_What is needed_
If a line of the data below contains the string "acquired", copy it into your answer.

◆ ◆ ◆ ◆

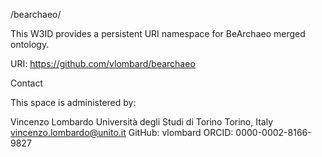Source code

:/bearchaeo/

This W3ID provides a persistent URI namespace for BeArchaeo merged ontology.

URI: https://github.com/vlombard/bearchaeo


Contact

This space is administered by:

Vincenzo Lombardo 
Università degli Studi di Torino 
Torino, Italy 
vincenzo.lombardo@unito.it 
GitHub: vlombard 
ORCID: 0000-0002-8166-9827
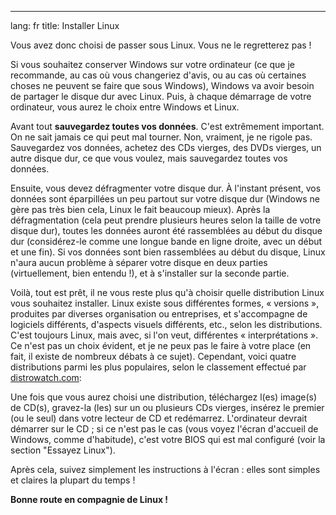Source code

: 

---
lang: fr
title: Installer Linux</h2>

Vous avez donc choisi de passer sous Linux. Vous ne le 
regretterez pas !

Si vous souhaitez conserver Windows sur votre ordinateur (ce que 
je recommande, au cas où vous changeriez d'avis, ou au cas où 
certaines choses ne peuvent se faire que sous Windows), Windows va 
avoir besoin de partager le disque dur avec Linux. Puis, à chaque 
démarrage de votre ordinateur, vous aurez le choix entre Windows et 
Linux.

Avant tout <b>sauvegardez toutes vos données</b>. C'est extrêmement 
important. On ne sait jamais ce qui peut mal tourner. Non, vraiment, 
je ne rigole pas. Sauvegardez vos données, achetez des CDs vierges, 
des DVDs vierges, un autre disque dur, ce que vous voulez, mais 
sauvegardez toutes vos données.

Ensuite, vous devez défragmenter votre disque dur. À l'instant 
présent, vos données sont éparpillées un peu partout sur votre disque 
dur (Windows ne gère pas très bien cela, Linux le fait beaucoup mieux). 
Après la défragmentation (cela peut prendre plusieurs heures selon la 
taille de votre disque dur), toutes les données auront été rassemblées 
au début du disque dur (considérez-le comme une longue bande en ligne 
droite, avec un début et une fin). Si vos données sont bien 
rassemblées au début du disque, Linux n'aura aucun problème à 
séparer votre disque en deux parties (virtuellement, bien entendu 
!), et à s'installer sur la seconde partie.

Voilà, tout est prêt, il ne vous reste plus qu'à choisir quelle 
distribution Linux vous souhaitez installer. Linux existe sous 
différentes formes, « versions », produites par diverses 
organisation ou entreprises, et s'accompagne de logiciels 
différents, d'aspects visuels différents, etc., selon les 
distributions. C'est toujours Linux, mais avec, si l'on veut, 
différentes « interprétations ». Ce n'est pas un choix évident, et 
je ne peux pas le faire à votre place (en fait, il existe de 
nombreux débats à ce sujet). Cependant, voici quatre 
distributions parmi les plus populaires, selon le classement 
effectué par <a 
href="http://www.distrowatch.com">distrowatch.com</a>:

<? make_distros_table() ?>

Une fois que vous aurez choisi une distribution, téléchargez 
l(es) image(s) de CD(s), gravez-la (les) sur un ou plusieurs CDs 
vierges, insérez le premier (ou le seul) dans votre lecteur de CD et 
redémarrez. L'ordinateur devrait démarrer sur le CD ; si ce n'est pas le 
cas (vous voyez l'écran d'accueil de Windows, comme d'habitude), c'est 
votre BIOS qui est mal configuré (voir la section "Essayez Linux").

Après cela, suivez simplement les instructions à l'écran : elles sont 
simples et claires la plupart du temps !

<b>Bonne route en compagnie de Linux !</b>

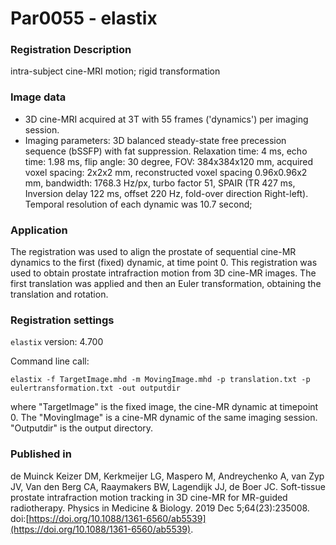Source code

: # Par0055 - elastix

###  Registration Description
intra-subject cine-MRI motion; rigid transformation

###  Image data

* 3D cine-MRI acquired at 3T with 55 frames ('dynamics') per imaging session.
* Imaging parameters: 3D balanced steady-state free precession sequence (bSSFP) with fat suppression. Relaxation time: 4 ms, echo time: 1.98 ms, flip angle: 30 degree, FOV: 384x384x120 mm, acquired voxel spacing: 2x2x2 mm, reconstructed voxel spacing 0.96x0.96x2 mm, bandwidth: 1768.3 Hz/px, turbo factor 51, SPAIR (TR 427 ms, Inversion delay 122 ms, offset 220 Hz, fold-over direction Right-left). Temporal resolution of each dynamic was 10.7 second;

###  Application

The registration was used to align the prostate of sequential cine-MR dynamics to the first (fixed) dynamic, at time point 0. This registration was used to obtain prostate intrafraction motion from 3D cine-MR images. The first translation was applied and then an Euler transformation, obtaining the translation and rotation.

###  Registration settings

`elastix` version: 4.700

Command line call:


    elastix -f TargetImage.mhd -m MovingImage.mhd -p translation.txt -p eulertransformation.txt -out outputdir


where "TargetImage" is the fixed image, the cine-MR dynamic at timepoint 0. The "MovingImage" is a cine-MR dynamic of the same imaging session. "Outputdir" is the output directory.

###  Published in

de Muinck Keizer DM, Kerkmeijer LG, Maspero M, Andreychenko A, van Zyp JV, Van den Berg CA, Raaymakers BW, Lagendijk JJ, de Boer JC. Soft-tissue prostate intrafraction motion tracking in 3D cine-MR for MR-guided radiotherapy. Physics in Medicine & Biology. 2019 Dec 5;64(23):235008. doi:[https://doi.org/10.1088/1361-6560/ab5539](https://doi.org/10.1088/1361-6560/ab5539).
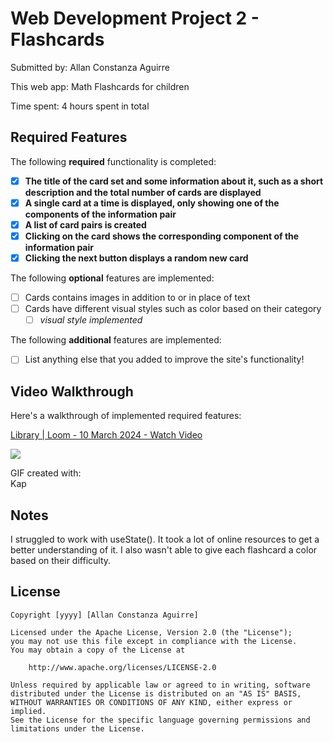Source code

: # Web Development Project 2 - Flashcards

Submitted by: Allan Constanza Aguirre

This web app: Math Flashcards for children

Time spent: 4 hours spent in total

## Required Features

The following **required** functionality is completed:

- [X] **The title of the card set and some information about it, such as a short description and the total number of cards are displayed**
- [X] **A single card at a time is displayed, only showing one of the components of the information pair**
- [X] **A list of card pairs is created**
- [X] **Clicking on the card shows the corresponding component of the information pair**
- [X] **Clicking the next button displays a random new card**

The following **optional** features are implemented:

- [ ] Cards contains images in addition to or in place of text
- [ ] Cards have different visual styles such as color based on their category
  - [ ] *visual style implemented*

The following **additional** features are implemented:

* [ ] List anything else that you added to improve the site's functionality!

## Video Walkthrough

Here's a walkthrough of implemented required features:

<div>
    <a href="https://www.loom.com/share/af03c2dcc849450e84c96f25c8c1ba87">
      <p>Library | Loom - 10 March 2024 - Watch Video</p>
    </a>
    <a href="https://www.loom.com/share/af03c2dcc849450e84c96f25c8c1ba87">
      <img style="max-width:300px;" src="https://cdn.loom.com/sessions/thumbnails/af03c2dcc849450e84c96f25c8c1ba87-with-play.gif">
    </a>
  </div>

GIF created with:  
Kap

## Notes

I struggled to work with useState(). It took a lot of online resources to get a better understanding of it. I also wasn't able to give each flashcard a color based on their difficulty.

## License

    Copyright [yyyy] [Allan Constanza Aguirre]

    Licensed under the Apache License, Version 2.0 (the "License");
    you may not use this file except in compliance with the License.
    You may obtain a copy of the License at

        http://www.apache.org/licenses/LICENSE-2.0

    Unless required by applicable law or agreed to in writing, software
    distributed under the License is distributed on an "AS IS" BASIS,
    WITHOUT WARRANTIES OR CONDITIONS OF ANY KIND, either express or implied.
    See the License for the specific language governing permissions and
    limitations under the License.
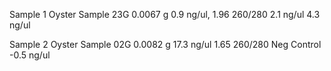 Sample 1
	Oyster Sample 23G
	0.0067 g
	0.9 ng/ul, 1.96 260/280
	2.1 ng/ul
	4.3 ng/ul 
	
Sample 2
	Oyster Sample 02G
	0.0082 g
	17.3 ng/ul 1.65 260/280
Neg Control
	-0.5 ng/ul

◆ ◆ ◆ ◆

_Task answer_
* 3D cine-MRI acquired at 3T with 55 frames ('dynamics') per imaging session.
* Imaging parameters: 3D balanced steady-state free precession sequence (bSSFP) with fat suppression. Relaxation time: 4 ms, echo time: 1.98 ms, flip angle: 30 degree, FOV: 384x384x120 mm, acquired voxel spacing: 2x2x2 mm, reconstructed voxel spacing 0.96x0.96x2 mm, bandwidth: 1768.3 Hz/px, turbo factor 51, SPAIR (TR 427 ms, Inversion delay 122 ms, offset 220 Hz, fold-over direction Right-left). Temporal resolution of each dynamic was 10.7 second;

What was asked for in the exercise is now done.